I opened my mouth to refute the statement...only to find...I couldn't! My jaw worked up and down like a beached fish gasping for breath. The nerves and muscles that connect it to the brain were functioning I was sure, but I could only think of one possible, four word response.
"Dear Lord...you're right!"
What a sobering thought! Now, this isn't to say we don't own anything. Small items, jewelry and clothing and guns and cats and such, we own, but the biggies? Nope. Try not paying your property or excise tax one year and see what happens. You'll suddenly find yourself with no land, and no way to get to it if you did! How could I have missed such an obvious thing at the age of...well...old?
Now, I understand why we pay taxes on properties and cars. Without it there would be far less money for infrastructure works such as sewers, water, flood control, and roads. Some part of my brains wonders though. Does this not fall under double (multiple really) taxation? The Constitution guarantees no unfair taxation without representation. Well, I want to meet the idiot who was representing me the day this was decided.
Another mystery to me is property tax rates. Why are they not uniform? When I lived up north I lived in a place that bragged about having the lowest property tax rate in the state. This was and, to my knowledge, still is true. What they did not mention was that we were paying this low tax rate in a place property values were so drastically, artificially over inflated that, by the time I got smart enough to leave, the average three bedroom, 1.5 bath family home on a minimum legal building lot cost over a million dollars. I don't know if I should laugh or cry when I think about the house we bought here north of Atlanta. Back home this place would sell for about $1.2 million (based on average price per square foot). Here we paid $92,000, or less than one tenth.
It's a thought I think a lot of people would be just as happy not having, and if I ever remember with whom I was having that conversation I may well box his ears.
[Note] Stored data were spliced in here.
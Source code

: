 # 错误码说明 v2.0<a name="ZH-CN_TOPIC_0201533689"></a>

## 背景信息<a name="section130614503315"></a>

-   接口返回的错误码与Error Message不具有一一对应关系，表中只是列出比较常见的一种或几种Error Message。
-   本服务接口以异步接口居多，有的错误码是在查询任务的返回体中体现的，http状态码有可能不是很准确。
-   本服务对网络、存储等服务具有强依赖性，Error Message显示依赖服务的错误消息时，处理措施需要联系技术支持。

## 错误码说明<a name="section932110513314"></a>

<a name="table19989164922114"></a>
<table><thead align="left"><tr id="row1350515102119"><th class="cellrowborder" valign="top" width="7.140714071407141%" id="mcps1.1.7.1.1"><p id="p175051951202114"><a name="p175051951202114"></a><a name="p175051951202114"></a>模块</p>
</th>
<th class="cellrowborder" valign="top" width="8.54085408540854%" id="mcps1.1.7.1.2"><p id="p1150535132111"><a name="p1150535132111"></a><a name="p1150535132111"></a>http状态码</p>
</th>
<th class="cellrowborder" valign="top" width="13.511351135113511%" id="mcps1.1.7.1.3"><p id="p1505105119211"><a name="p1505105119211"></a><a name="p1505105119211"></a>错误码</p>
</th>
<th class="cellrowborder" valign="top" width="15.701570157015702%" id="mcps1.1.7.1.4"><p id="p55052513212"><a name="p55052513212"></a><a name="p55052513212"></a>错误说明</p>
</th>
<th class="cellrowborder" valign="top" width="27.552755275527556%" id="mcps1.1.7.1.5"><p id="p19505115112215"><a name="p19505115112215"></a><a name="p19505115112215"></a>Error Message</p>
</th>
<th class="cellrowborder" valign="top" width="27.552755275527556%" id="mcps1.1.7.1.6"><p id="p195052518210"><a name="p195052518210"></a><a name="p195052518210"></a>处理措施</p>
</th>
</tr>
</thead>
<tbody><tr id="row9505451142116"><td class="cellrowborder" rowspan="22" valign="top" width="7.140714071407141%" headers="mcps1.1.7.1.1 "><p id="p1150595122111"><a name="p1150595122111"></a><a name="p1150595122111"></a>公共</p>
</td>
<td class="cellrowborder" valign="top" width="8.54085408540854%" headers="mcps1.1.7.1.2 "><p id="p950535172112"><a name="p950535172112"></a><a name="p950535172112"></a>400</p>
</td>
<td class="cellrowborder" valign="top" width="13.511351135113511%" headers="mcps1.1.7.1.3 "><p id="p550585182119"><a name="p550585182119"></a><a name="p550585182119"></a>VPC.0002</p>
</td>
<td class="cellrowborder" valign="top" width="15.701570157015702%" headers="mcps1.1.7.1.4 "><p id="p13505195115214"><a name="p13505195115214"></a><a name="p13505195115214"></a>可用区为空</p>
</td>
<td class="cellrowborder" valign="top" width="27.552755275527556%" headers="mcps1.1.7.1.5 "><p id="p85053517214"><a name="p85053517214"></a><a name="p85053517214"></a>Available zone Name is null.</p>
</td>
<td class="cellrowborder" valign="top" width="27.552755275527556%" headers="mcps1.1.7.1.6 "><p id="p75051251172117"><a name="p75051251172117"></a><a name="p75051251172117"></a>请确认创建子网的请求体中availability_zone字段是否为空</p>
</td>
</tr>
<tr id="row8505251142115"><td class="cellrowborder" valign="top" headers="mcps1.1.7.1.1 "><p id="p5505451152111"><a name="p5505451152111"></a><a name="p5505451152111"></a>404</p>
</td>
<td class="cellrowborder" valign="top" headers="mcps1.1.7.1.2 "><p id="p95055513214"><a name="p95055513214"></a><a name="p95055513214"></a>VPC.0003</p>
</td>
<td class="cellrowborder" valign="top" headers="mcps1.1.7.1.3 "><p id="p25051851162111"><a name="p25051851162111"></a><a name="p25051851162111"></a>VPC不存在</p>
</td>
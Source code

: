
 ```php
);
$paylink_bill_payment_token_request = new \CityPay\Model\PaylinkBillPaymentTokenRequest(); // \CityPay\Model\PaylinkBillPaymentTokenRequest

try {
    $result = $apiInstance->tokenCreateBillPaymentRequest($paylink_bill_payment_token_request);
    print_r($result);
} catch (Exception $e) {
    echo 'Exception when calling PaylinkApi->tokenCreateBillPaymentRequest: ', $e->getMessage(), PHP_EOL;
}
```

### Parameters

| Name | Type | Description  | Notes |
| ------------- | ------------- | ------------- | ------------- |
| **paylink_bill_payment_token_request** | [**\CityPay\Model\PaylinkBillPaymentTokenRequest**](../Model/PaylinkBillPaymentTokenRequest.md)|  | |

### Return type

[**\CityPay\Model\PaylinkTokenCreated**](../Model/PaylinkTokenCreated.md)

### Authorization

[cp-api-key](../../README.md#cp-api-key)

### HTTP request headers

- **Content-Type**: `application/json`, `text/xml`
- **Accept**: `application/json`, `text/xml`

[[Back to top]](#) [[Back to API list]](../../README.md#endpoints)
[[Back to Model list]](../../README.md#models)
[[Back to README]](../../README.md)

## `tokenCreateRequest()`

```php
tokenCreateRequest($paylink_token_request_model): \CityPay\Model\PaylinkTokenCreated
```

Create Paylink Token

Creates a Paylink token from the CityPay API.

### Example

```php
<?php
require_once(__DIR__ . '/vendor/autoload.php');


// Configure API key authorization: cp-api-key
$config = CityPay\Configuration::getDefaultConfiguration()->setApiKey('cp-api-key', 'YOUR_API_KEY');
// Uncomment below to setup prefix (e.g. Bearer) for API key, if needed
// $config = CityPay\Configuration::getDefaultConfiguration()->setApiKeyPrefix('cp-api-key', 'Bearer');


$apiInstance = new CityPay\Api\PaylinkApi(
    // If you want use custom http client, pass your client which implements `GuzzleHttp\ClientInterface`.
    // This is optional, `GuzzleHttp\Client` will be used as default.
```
You work hard when you're younger to build your credit. You work hard to save up that down payment. You suffer through the process of actually buying that home, and that's only minor suffering compared to getting caught up in the dreaded short sale. You move in and spend more money, sweat, blood and tears making it truly yours. You make that mortgage payment faithfully for fifteen, twenty, sometimes thirty years. The day you make that last payment, the day it really becomes yours, you feel a rush of excitement and relief and happiness that I can't even accurately describe.
Yet you still don't own it!
I'm working really hard to forget I ever had that conversation. I liked the illusion that we own our house, our land, our cars! Sadly, as I'm not a drinker, I can not drink myself in to oblivion and forget it. I was perfectly content in my ignorance!
DAMN YOU, WHOEVER YOU WERE!
Perhaps, as I grow even older, I'll forget it.
One can hope...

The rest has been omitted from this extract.